19 responses to “Writing books is not like frying shrimp”

  1. I second this. When everything goes well, I can produce a 70,000 word fiction manuscript in a month or so. Revising, typo hunting, cover art hunting, formatting? Easily another month. And much more frustrating.

  2. Dang, I know there’s going to be work. I just hoped it wouldn’t be that much!

  3. SheSellsSeashells Avatar
    SheSellsSeashells

    On a sort-of related note, is anybody willing to let me bounce a blurb off them? It’s stuck at about half the length it needs to be, and I have no idea how to improve it despite reading the MGC blurb posts. YA novel of about 60K words, which I would elevator-pitch as “Fallout with magic meets Little House on the Prairie” if I had to actually talk to somebody about it. 🙂

    1. Willing to trade? I’ve also got one that I’m trying to improve.

      1. SheSellsSeashells Avatar
        SheSellsSeashells

        Absolutely! Send it my way at aggrokitty at the mail of Google.

        1. On its way. Hopefully I don’t fall into your spam filter!

  4. BobtheRegisterredFool Avatar
    BobtheRegisterredFool

    It’s totally like frying shrimp, if you have an industrial shrimp frying process that you are trying to make work or improve. 🙂

  5. It is more like preparing a Thanksgiving or Christmas Dinner.
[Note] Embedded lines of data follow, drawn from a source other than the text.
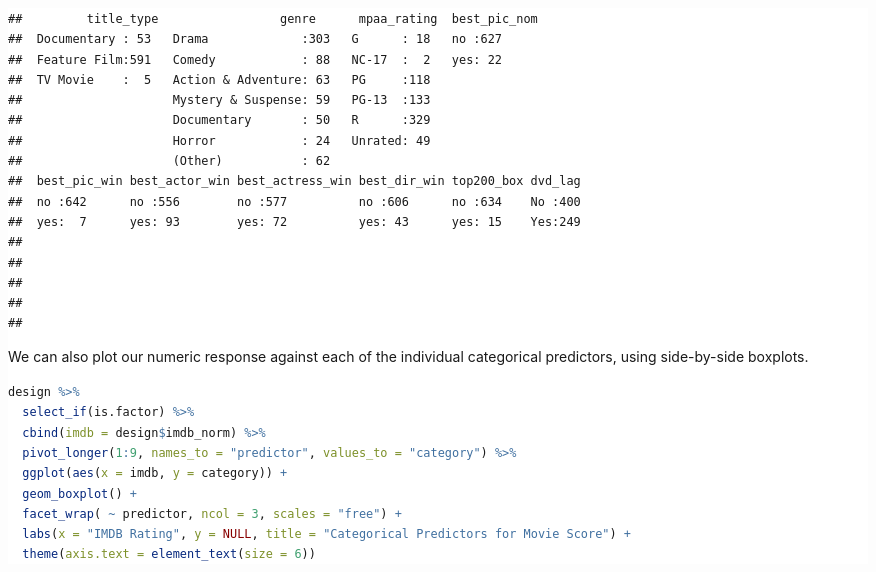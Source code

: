     ##         title_type                 genre      mpaa_rating  best_pic_nom
    ##  Documentary : 53   Drama             :303   G      : 18   no :627     
    ##  Feature Film:591   Comedy            : 88   NC-17  :  2   yes: 22     
    ##  TV Movie    :  5   Action & Adventure: 63   PG     :118               
    ##                     Mystery & Suspense: 59   PG-13  :133               
    ##                     Documentary       : 50   R      :329               
    ##                     Horror            : 24   Unrated: 49               
    ##                     (Other)           : 62                             
    ##  best_pic_win best_actor_win best_actress_win best_dir_win top200_box dvd_lag  
    ##  no :642      no :556        no :577          no :606      no :634    No :400  
    ##  yes:  7      yes: 93        yes: 72          yes: 43      yes: 15    Yes:249  
    ##                                                                                
    ##                                                                                
    ##                                                                                
    ##                                                                                
    ## 

We can also plot our numeric response against each of the individual
categorical predictors, using side-by-side boxplots.

``` r
design %>% 
  select_if(is.factor) %>% 
  cbind(imdb = design$imdb_norm) %>% 
  pivot_longer(1:9, names_to = "predictor", values_to = "category") %>% 
  ggplot(aes(x = imdb, y = category)) +
  geom_boxplot() +
  facet_wrap( ~ predictor, ncol = 3, scales = "free") +
  labs(x = "IMDB Rating", y = NULL, title = "Categorical Predictors for Movie Score") +
  theme(axis.text = element_text(size = 6))
```
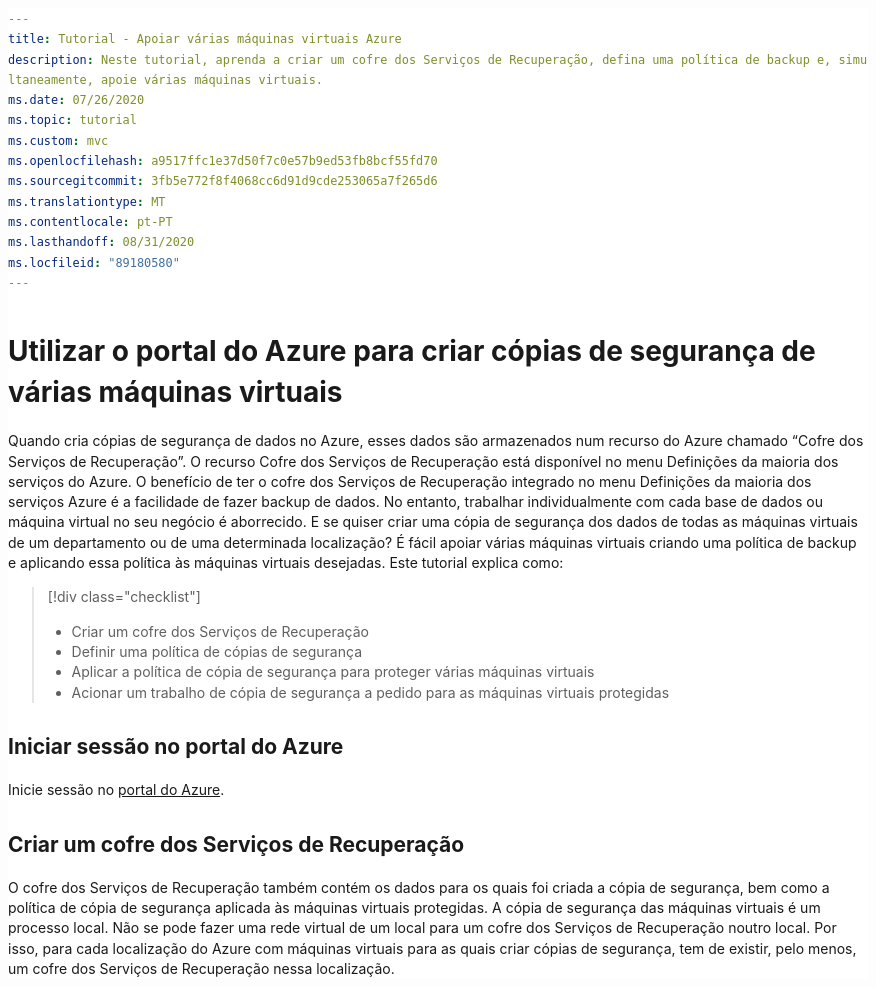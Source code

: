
 ```yaml
---
title: Tutorial - Apoiar várias máquinas virtuais Azure
description: Neste tutorial, aprenda a criar um cofre dos Serviços de Recuperação, defina uma política de backup e, simultaneamente, apoie várias máquinas virtuais.
ms.date: 07/26/2020
ms.topic: tutorial
ms.custom: mvc
ms.openlocfilehash: a9517ffc1e37d50f7c0e57b9ed53fb8bcf55fd70
ms.sourcegitcommit: 3fb5e772f8f4068cc6d91d9cde253065a7f265d6
ms.translationtype: MT
ms.contentlocale: pt-PT
ms.lasthandoff: 08/31/2020
ms.locfileid: "89180580"
---
```

# <a name="use-azure-portal-to-back-up-multiple-virtual-machines"></a>Utilizar o portal do Azure para criar cópias de segurança de várias máquinas virtuais

Quando cria cópias de segurança de dados no Azure, esses dados são armazenados num recurso do Azure chamado “Cofre dos Serviços de Recuperação”. O recurso Cofre dos Serviços de Recuperação está disponível no menu Definições da maioria dos serviços do Azure. O benefício de ter o cofre dos Serviços de Recuperação integrado no menu Definições da maioria dos serviços Azure é a facilidade de fazer backup de dados. No entanto, trabalhar individualmente com cada base de dados ou máquina virtual no seu negócio é aborrecido. E se quiser criar uma cópia de segurança dos dados de todas as máquinas virtuais de um departamento ou de uma determinada localização? É fácil apoiar várias máquinas virtuais criando uma política de backup e aplicando essa política às máquinas virtuais desejadas. Este tutorial explica como:

> [!div class="checklist"]
>
> * Criar um cofre dos Serviços de Recuperação 
> * Definir uma política de cópias de segurança
> * Aplicar a política de cópia de segurança para proteger várias máquinas virtuais
> * Acionar um trabalho de cópia de segurança a pedido para as máquinas virtuais protegidas

## <a name="sign-in-to-the-azure-portal"></a>Iniciar sessão no portal do Azure

Inicie sessão no [portal do Azure](https://portal.azure.com/).

## <a name="create-a-recovery-services-vault"></a>Criar um cofre dos Serviços de Recuperação 

O cofre dos Serviços de Recuperação também contém os dados para os quais foi criada a cópia de segurança, bem como a política de cópia de segurança aplicada às máquinas virtuais protegidas. A cópia de segurança das máquinas virtuais é um processo local. Não se pode fazer uma rede virtual de um local para um cofre dos Serviços de Recuperação noutro local. Por isso, para cada localização do Azure com máquinas virtuais para as quais criar cópias de segurança, tem de existir, pelo menos, um cofre dos Serviços de Recuperação nessa localização.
Yes, the ingredients are there, but they have to be timed to come out right and if you’re making gravey out of the Turkey juice you have to get the turkey done early enough and there’s always ONE ingredient that you could have SWORN you had that you have to improvise around because it has inexplicably vanished (sometimes it re-appears… sometimes it doesn’t.) And that’s just the cooking part there’s also the ‘figuring out when the family can all show up at the same time and who’s doing which holiday with which set of grandparents.
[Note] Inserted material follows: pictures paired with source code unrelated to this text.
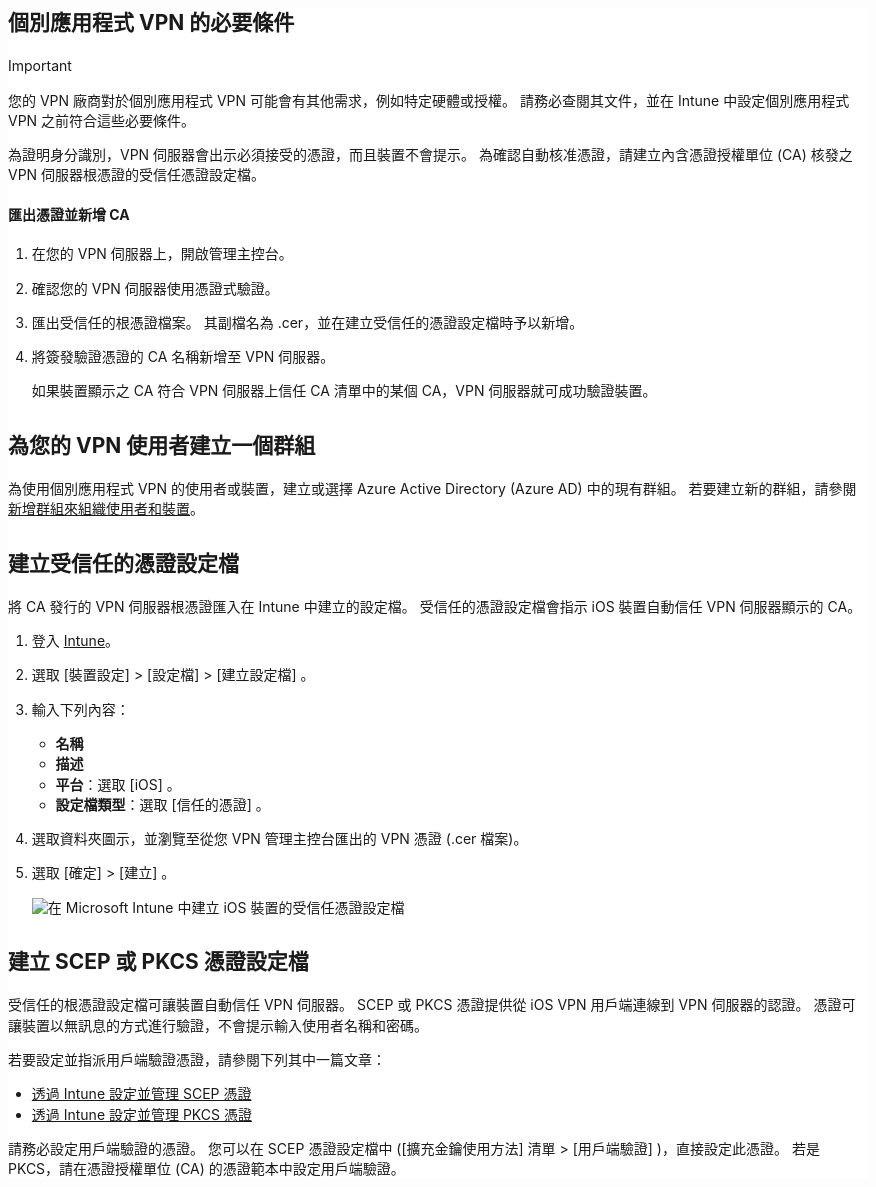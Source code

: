 ## <a name="prerequisites-for-per-app-vpn"></a>個別應用程式 VPN 的必要條件

> [!IMPORTANT]
> 您的 VPN 廠商對於個別應用程式 VPN 可能會有其他需求，例如特定硬體或授權。 請務必查閱其文件，並在 Intune 中設定個別應用程式 VPN 之前符合這些必要條件。

為證明身分識別，VPN 伺服器會出示必須接受的憑證，而且裝置不會提示。 為確認自動核准憑證，請建立內含憑證授權單位 (CA) 核發之 VPN 伺服器根憑證的受信任憑證設定檔。 

#### <a name="export-the-certificate-and-add-the-ca"></a>匯出憑證並新增 CA

1. 在您的 VPN 伺服器上，開啟管理主控台。
2. 確認您的 VPN 伺服器使用憑證式驗證。 
3. 匯出受信任的根憑證檔案。 其副檔名為 .cer，並在建立受信任的憑證設定檔時予以新增。
4. 將簽發驗證憑證的 CA 名稱新增至 VPN 伺服器。

    如果裝置顯示之 CA 符合 VPN 伺服器上信任 CA 清單中的某個 CA，VPN 伺服器就可成功驗證裝置。

## <a name="create-a-group-for-your-vpn-users"></a>為您的 VPN 使用者建立一個群組

為使用個別應用程式 VPN 的使用者或裝置，建立或選擇 Azure Active Directory (Azure AD) 中的現有群組。 若要建立新的群組，請參閱[新增群組來組織使用者和裝置](groups-add.md)。

## <a name="create-a-trusted-certificate-profile"></a>建立受信任的憑證設定檔

將 CA 發行的 VPN 伺服器根憑證匯入在 Intune 中建立的設定檔。 受信任的憑證設定檔會指示 iOS 裝置自動信任 VPN 伺服器顯示的 CA。

1. 登入 [Intune](https://go.microsoft.com/fwlink/?linkid=2090973)。
2. 選取 [裝置設定]   > [設定檔]   > [建立設定檔]  。
3. 輸入下列內容：
    - **名稱**
    - **描述**
    - **平台**：選取 [iOS]  。
    - **設定檔類型**：選取 [信任的憑證]  。
4. 選取資料夾圖示，並瀏覽至從您 VPN 管理主控台匯出的 VPN 憑證 (.cer 檔案)。 
5. 選取 [確定]   > [建立]  。

    ![在 Microsoft Intune 中建立 iOS 裝置的受信任憑證設定檔](./media/vpn-per-app-create-trusted-cert.png)

## <a name="create-a-scep-or-pkcs-certificate-profile"></a>建立 SCEP 或 PKCS 憑證設定檔

受信任的根憑證設定檔可讓裝置自動信任 VPN 伺服器。 SCEP 或 PKCS 憑證提供從 iOS VPN 用戶端連線到 VPN 伺服器的認證。 憑證可讓裝置以無訊息的方式進行驗證，不會提示輸入使用者名稱和密碼。 

若要設定並指派用戶端驗證憑證，請參閱下列其中一篇文章：

- [透過 Intune 設定並管理 SCEP 憑證](certificates-scep-configure.md)
- [透過 Intune 設定並管理 PKCS 憑證](certficates-pfx-configure.md)

請務必設定用戶端驗證的憑證。 您可以在 SCEP 憑證設定檔中 ([擴充金鑰使用方法]  清單 > [用戶端驗證]  )，直接設定此憑證。 若是 PKCS，請在憑證授權單位 (CA) 的憑證範本中設定用戶端驗證。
    With my writing I’ve currently made the mashed potatoes. We’ll see how the Lamb Roast goes on this project. The stuffing may be iffy and we’ll see if I have enough dishes (editing, cover, etc) when I get the meal made.

    1. At least with the writing, you can toss the turkey on the back burner for a month or six and still manage to salvage it sometimes.

  6. So, ingredients:

    1 manuscript
    +
    Peter’s list of semi-standard story publishing mix.

    Mix thoroughly, bake until done.

    Warning. Wooden toothpick testing may result in deflation or explosive decompression.

  7. There is not ‘sposed to be WORK involved! Writing is PLAY, dammit!

    1. Oh, writing is play. It’s publishing what you’ve written that’s work : – )

  8. Christopher M. Chupik Avatar
    Christopher M. Chupik

    Or, as some of our friends in the military would put it: the reward for a hard job well done is an even harder job.

  9. Reblogged this on Dealing With Your Muse and commented:
    Peter speaks the truth. Actually writing a book takes FAR less time (and is, in my opinion, FAR easier) than getting feedback, revising, formatting, publishing, marketing, etc.

    Case in point: it took me about two weeks to write the first draft of Lifeblood (and I could have done it in half the time if I hadn’t gotten a case of The Lazies) about 3/4 of the way through), and about two months to get it revised and cleaned up to the point where it was publishable.

  10. Excerpts from a full recipe for shrimp-frying:

    (1) Measure and cut six (6) good trees.

    (43) Paint boat hull.

    (80) Separate hempen fibers into three roughly equal stacks.

    (137) Store remaining sailcloth as spare sailcloth.

    (148) Knot strands regularly in a square grid to produce netting. A 3/4″ gap between knots will likely suffice, but local regulations on permissible shrimp net mesh sizes should be consulted before deciding the interval.

    (170) Harvest peanuts. (For alternates to steps 157-170, see agricultural supplement IV, but peanut oil is recommended for deep frying.)

    (292) Check local weather conditions.

    (319) Place catch in storage (optional).
    (320) Repeat steps (292)-(318) as required for larger shrimp fry batches. (Optional.)

    1. Made me laugh. Reminded me of those essays about manufacturing pencils.